My goal for level one is:
256x192 resolution (fits TMS9918 and ZX Spectrum)
32 sprites of at least 16x16 resolution (fits TMS9918)
At least 8 sprites per scanline (double the TMS9918).
64+ colors
I wasn't really going for a cycle accurate version of the TMS9918 but if that could be achieved I certainly wouldn't mind it. The FPGA (F18 I think) clone of the TMS9918 does just that along with some enhancements like all 32 sprites on one scanline and choosing what your 16 colors look like. But it only works on VGA.
To be honest, I'm not so much concerned with writing the actual video drivers as I am using the chip in my designs. I'd like to treat the propeller/video chip as my "poor man's ASIC" to use in my console/computer.
So, Potatohead (and anyone else), I would welcome any help you would like to offer if you're interested.
Now, my goal for my first computer/console would be:
Z80 as the CPU
A propeller as the video and audio (with a SIDCog and AYCog thrown in if room permits)
An Arduino for the IO (could probably use another propeller here but I am much more familiar with Arduino and their IO libraries)
256K SRAM to share
To me, that's a 4 chip solution (minus glue logic) that should hopefully be within my reach. Plus, it has a similar architecture (graphics/sound/cpu) as the ColecoVision and MSX so perhaps games could be patched to run on it.
Wow. That was a lot. Might be better to move this to another thread if people prefer.
Thanks again everyone!
http://forums.parallax.com/showthread.php/127123-Full-Color-Tile-Driver-Thread?p=953824&viewfull=1#post953824
See the JB drivers for VGA and mine for TV. VGA is 256, TV is 320. It would take attempting this with the latest trick (WHOP) to get 320 on VGA.

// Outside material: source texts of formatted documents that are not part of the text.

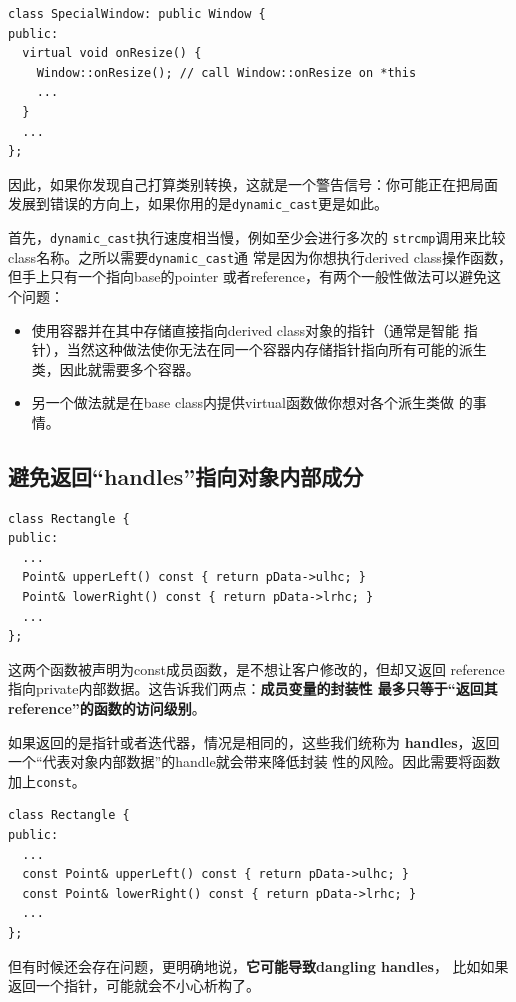 \begin{verbatim}
class SpecialWindow: public Window {
public:
  virtual void onResize() {
    Window::onResize(); // call Window::onResize on *this
    ...
  }
  ...
};
\end{verbatim}

因此，如果你发现自己打算类别转换，这就是一个警告信号：你可能正在把局面
发展到错误的方向上，如果你用的是\texttt{dynamic\_cast}更是如此。

首先，\texttt{dynamic\_cast}执行速度相当慢，例如至少会进行多次的
\texttt{strcmp}调用来比较class名称。之所以需要\texttt{dynamic\_cast}通
常是因为你想执行derived class操作函数，但手上只有一个指向base的pointer
或者reference，有两个一般性做法可以避免这个问题：

\begin{itemize}
\item 使用容器并在其中存储直接指向derived class对象的指针（通常是智能
  指针），当然这种做法使你无法在同一个容器内存储指针指向所有可能的派生
  类，因此就需要多个容器。
\item 另一个做法就是在base class内提供virtual函数做你想对各个派生类做
  的事情。
\end{itemize}

\subsection{避免返回“handles”指向对象内部成分}
\label{sec:Item-28}

\begin{verbatim}
class Rectangle {
public:
  ...
  Point& upperLeft() const { return pData->ulhc; }
  Point& lowerRight() const { return pData->lrhc; }
  ...
};
\end{verbatim}

这两个函数被声明为const成员函数，是不想让客户修改的，但却又返回
reference指向private内部数据。这告诉我们两点：\textbf{成员变量的封装性
  最多只等于“返回其reference”的函数的访问级别}。

如果返回的是指针或者迭代器，情况是相同的，这些我们统称为
\textbf{handles}，返回一个“代表对象内部数据”的handle就会带来降低封装
性的风险。因此需要将函数加上\texttt{const}。
\begin{verbatim}
class Rectangle {
public:
  ...
  const Point& upperLeft() const { return pData->ulhc; }
  const Point& lowerRight() const { return pData->lrhc; }
  ...
};
\end{verbatim}

但有时候还会存在问题，更明确地说，\textbf{它可能导致dangling handles}，
比如如果返回一个指针，可能就会不小心析构了。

It's not quite the TMS chip, in that things are full color, but it's fast, has tiles, lots of sprites, etc... You can tune the number of sprites / line by adjusting the number of sprite COGs able to work on the problem. One render COG will deliver many sprites per line. They are 4x8 sprites, and you just use two of them for an 8x8, etc... It can deliver several hundred sprites per screen, and 50 or so per line with just a couple render COGs.

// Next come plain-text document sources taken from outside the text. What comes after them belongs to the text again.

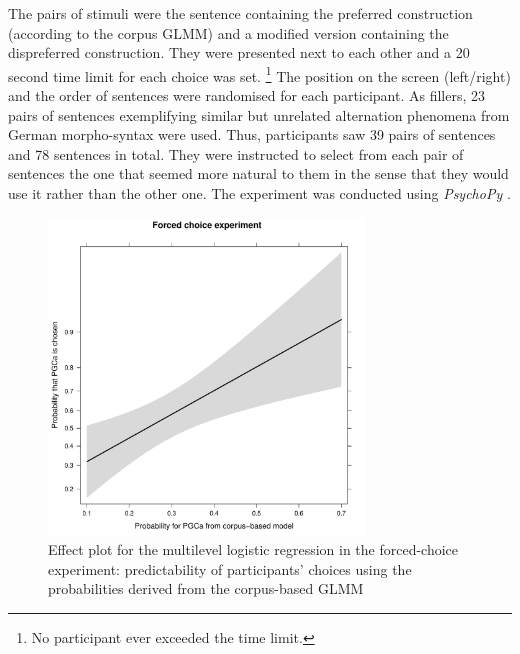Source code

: \documentclass[USenglish]{article}
\begin{document}
The pairs of stimuli were the sentence containing the preferred construction (according to the corpus GLMM) and a modified version containing the dispreferred construction.
They were presented next to each other and a 20 second time limit for each choice was set.%
\footnote{No participant ever exceeded the time limit.}
The position on the screen (left\slash right) and the order of sentences were randomised for each participant.
As fillers, 23 pairs of sentences exemplifying similar but unrelated alternation phenomena from German morpho-syntax were used.
Thus, participants saw 39 pairs of sentences and 78 sentences in total.
They were instructed to select from each pair of sentences the one that seemed more natural to them in the sense that they would use it rather than the other one.
The experiment was conducted using \textit{PsychoPy} \citep{Peirce2007}.

\begin{figure}[hb!]
\centering
\includegraphics[width=0.75\textwidth]{../R/output/fc_effects}
\caption{Effect plot for the multilevel logistic regression in the forced-choice experiment: predictability of participants' choices using the probabilities derived from the corpus-based GLMM}
\label{fig:afc:effects}
\end{figure}
\end{document}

Doing text on this one is expensive, due to it being full color, but there are a couple of paths. One is to get a text driver and just run it when you want a text mode, or make a text COG that takes bitmap fonts and converts them to true color on the fly. That's not very hard to do.
If you put this into your project, you would need a little program to send receive data somehow... Once you have that, it's simple to display on screen.

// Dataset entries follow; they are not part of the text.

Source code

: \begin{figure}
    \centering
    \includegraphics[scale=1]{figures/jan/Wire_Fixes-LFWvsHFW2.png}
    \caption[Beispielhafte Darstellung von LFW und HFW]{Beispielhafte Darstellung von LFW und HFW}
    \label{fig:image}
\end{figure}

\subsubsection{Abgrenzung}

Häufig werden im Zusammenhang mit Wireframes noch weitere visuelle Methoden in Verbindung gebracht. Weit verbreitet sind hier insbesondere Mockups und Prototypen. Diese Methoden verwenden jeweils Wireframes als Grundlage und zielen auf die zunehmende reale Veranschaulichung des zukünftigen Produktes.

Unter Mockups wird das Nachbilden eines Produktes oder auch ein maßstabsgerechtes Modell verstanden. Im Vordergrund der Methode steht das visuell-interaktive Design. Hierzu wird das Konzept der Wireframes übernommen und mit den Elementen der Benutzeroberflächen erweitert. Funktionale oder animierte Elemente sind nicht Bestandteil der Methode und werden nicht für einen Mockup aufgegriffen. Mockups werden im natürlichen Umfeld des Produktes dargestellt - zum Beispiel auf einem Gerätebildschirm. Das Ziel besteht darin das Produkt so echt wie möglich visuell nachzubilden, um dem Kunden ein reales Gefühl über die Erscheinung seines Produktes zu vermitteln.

BTW: I wouldn't mind seeing that schematic. Does it put the TMS right on the bus, or through a PIA?
Edit: There are a variety of drivers written. One path on this is to store a few in an EEPROM, or SD card, and have them load and run based on events you trigger. Check out the loderunner type game for an example of one that fetches data from SD card while the game is running. Game level data is loaded into the HUB each time it's needed. Easy for Props to do stuff like that.
Your retro computer could deliver quite a number of video output scenarios that way.
http://forums.parallax.com/showthread.php/138254-TEXAS-INSTRUMENTS-TMS9918-9928-VDP-Emulation-on-Propeller?highlight=tms9918
The more I see NTSC, the more "retro" it feels. So I think I will stay in that camp for a while.
Oh, here's the schematic.
https://dl.dropboxusercontent.com/u/471665/Hi-Res%20Graphics%20TMS9918%20BYTE%200882.pdf
I totally forgot about the clone... Not sure I ran that one. Cool beans. Maybe it is a good fit.
That may be something to look at as well. If you do not mind lower resolutions (up to 460x480), you can also do a direct bitbanged VGA in PASM with out any of the video helper HW, and this will give you the ability to set any pixel to any of the 64 possible colors with the standard RDAC used on propeller based systems. Though memory could still be a problem, and it would take two cogs minimum to make it usable. There is also the possibility of using the Prop to generate addresses, and having a frame buffer in external Parallel SRAM, and bit bang out from the SRAM outputs, instead of using the Prop's outputs to bitbang (this can get rid of the RAM problem).
Though there are many other ways to do the same thing.